• **AIM OF THE EXERCISE**
Give only the number of lines in the records below that contain the word "jest".
[RAW DATA]
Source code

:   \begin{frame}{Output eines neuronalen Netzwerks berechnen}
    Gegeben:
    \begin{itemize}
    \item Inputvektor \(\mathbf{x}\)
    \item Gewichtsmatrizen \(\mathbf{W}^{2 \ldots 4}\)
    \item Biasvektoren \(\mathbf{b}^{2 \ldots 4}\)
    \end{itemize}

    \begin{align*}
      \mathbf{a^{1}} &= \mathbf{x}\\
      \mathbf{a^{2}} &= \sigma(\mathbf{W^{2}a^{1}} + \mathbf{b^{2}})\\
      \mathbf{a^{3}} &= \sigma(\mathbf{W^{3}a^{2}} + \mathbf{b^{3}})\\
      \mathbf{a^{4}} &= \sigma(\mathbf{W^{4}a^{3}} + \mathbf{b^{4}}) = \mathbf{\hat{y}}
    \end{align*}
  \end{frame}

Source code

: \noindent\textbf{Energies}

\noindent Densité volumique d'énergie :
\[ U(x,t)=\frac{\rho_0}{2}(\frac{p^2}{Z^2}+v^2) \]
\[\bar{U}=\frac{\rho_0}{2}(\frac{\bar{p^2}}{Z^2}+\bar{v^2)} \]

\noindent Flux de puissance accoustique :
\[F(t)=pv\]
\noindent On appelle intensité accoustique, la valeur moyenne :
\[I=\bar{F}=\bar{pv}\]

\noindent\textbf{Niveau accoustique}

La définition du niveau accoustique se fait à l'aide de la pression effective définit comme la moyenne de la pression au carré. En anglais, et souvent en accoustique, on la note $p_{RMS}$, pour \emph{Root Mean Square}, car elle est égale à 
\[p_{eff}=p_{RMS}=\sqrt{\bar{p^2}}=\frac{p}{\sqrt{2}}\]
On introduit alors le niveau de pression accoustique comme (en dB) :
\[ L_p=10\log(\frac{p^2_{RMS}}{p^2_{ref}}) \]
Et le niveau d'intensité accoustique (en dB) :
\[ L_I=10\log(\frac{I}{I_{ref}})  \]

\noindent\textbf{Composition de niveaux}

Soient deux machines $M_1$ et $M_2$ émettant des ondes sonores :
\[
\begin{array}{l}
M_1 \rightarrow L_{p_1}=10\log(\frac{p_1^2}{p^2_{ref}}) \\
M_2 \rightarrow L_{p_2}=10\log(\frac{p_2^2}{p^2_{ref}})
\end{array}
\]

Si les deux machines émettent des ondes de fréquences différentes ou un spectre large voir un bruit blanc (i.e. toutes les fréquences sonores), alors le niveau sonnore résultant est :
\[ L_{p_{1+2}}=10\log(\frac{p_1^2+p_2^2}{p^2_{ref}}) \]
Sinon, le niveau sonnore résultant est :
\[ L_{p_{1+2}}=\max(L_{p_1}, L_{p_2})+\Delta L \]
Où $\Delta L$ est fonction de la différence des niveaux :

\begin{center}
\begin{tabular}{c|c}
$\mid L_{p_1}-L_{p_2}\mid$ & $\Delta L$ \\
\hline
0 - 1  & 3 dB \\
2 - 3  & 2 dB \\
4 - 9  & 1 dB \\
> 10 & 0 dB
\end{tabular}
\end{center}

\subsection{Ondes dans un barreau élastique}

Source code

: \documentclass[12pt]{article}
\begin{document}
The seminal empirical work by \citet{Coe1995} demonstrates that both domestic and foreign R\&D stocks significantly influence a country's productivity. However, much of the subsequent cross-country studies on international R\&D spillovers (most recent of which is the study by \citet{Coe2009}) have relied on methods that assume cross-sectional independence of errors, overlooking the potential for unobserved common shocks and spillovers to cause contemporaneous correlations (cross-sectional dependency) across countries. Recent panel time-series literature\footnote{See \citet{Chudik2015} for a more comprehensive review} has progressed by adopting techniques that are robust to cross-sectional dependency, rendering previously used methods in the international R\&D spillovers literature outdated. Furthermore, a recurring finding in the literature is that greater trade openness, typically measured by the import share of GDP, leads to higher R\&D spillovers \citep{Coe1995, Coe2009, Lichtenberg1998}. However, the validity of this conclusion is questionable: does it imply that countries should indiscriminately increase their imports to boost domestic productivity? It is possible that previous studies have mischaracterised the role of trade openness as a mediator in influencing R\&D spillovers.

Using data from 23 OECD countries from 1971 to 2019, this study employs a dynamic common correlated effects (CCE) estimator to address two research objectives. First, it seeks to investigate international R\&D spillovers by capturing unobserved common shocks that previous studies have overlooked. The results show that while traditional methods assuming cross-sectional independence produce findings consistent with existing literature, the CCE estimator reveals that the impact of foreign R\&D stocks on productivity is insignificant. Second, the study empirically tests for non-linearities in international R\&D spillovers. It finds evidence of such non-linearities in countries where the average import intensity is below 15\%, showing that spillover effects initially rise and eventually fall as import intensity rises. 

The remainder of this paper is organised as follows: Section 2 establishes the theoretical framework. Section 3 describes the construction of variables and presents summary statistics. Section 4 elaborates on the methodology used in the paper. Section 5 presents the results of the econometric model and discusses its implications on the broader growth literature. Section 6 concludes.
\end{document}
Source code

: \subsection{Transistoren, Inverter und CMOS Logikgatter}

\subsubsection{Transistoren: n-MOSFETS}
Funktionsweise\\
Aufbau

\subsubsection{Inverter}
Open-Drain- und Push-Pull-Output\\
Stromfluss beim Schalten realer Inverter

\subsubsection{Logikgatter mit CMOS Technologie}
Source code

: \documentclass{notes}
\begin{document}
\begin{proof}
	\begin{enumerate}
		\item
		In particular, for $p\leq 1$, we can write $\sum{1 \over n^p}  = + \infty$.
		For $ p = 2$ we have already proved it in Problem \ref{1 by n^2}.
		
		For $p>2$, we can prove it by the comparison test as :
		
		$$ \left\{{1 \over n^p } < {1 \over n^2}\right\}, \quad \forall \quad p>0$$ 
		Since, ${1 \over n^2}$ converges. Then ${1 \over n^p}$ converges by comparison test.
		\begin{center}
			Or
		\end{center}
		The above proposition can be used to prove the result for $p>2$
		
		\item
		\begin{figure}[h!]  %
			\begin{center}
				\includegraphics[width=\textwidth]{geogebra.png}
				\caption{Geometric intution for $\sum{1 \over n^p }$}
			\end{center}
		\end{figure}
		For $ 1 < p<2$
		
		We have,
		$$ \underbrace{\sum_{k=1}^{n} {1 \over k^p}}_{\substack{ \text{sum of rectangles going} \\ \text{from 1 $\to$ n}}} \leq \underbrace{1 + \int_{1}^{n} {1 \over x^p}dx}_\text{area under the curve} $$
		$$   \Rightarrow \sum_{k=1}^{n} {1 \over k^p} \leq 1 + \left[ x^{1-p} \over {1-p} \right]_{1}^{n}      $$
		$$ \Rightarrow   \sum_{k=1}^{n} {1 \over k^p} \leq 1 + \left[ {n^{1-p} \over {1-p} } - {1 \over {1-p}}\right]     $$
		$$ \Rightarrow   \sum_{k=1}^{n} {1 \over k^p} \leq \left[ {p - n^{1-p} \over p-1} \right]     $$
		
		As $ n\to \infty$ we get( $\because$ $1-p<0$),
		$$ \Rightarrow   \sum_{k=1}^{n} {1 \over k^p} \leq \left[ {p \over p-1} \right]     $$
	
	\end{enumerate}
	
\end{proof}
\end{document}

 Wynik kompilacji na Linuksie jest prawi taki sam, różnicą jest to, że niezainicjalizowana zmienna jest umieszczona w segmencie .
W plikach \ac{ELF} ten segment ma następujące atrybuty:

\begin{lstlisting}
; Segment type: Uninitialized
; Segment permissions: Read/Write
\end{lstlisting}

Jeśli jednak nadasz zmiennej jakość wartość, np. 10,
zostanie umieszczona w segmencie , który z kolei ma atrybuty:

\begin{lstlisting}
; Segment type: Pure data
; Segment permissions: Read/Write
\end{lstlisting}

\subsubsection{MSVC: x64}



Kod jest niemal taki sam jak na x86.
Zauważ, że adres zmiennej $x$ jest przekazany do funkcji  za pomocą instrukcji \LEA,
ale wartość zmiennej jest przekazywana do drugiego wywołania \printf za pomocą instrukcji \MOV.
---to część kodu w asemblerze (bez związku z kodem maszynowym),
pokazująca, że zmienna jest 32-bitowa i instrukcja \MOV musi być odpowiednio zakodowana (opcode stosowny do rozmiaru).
[/RAW DATA]
• **OUTPUT FOR THIS EXERCISE**
5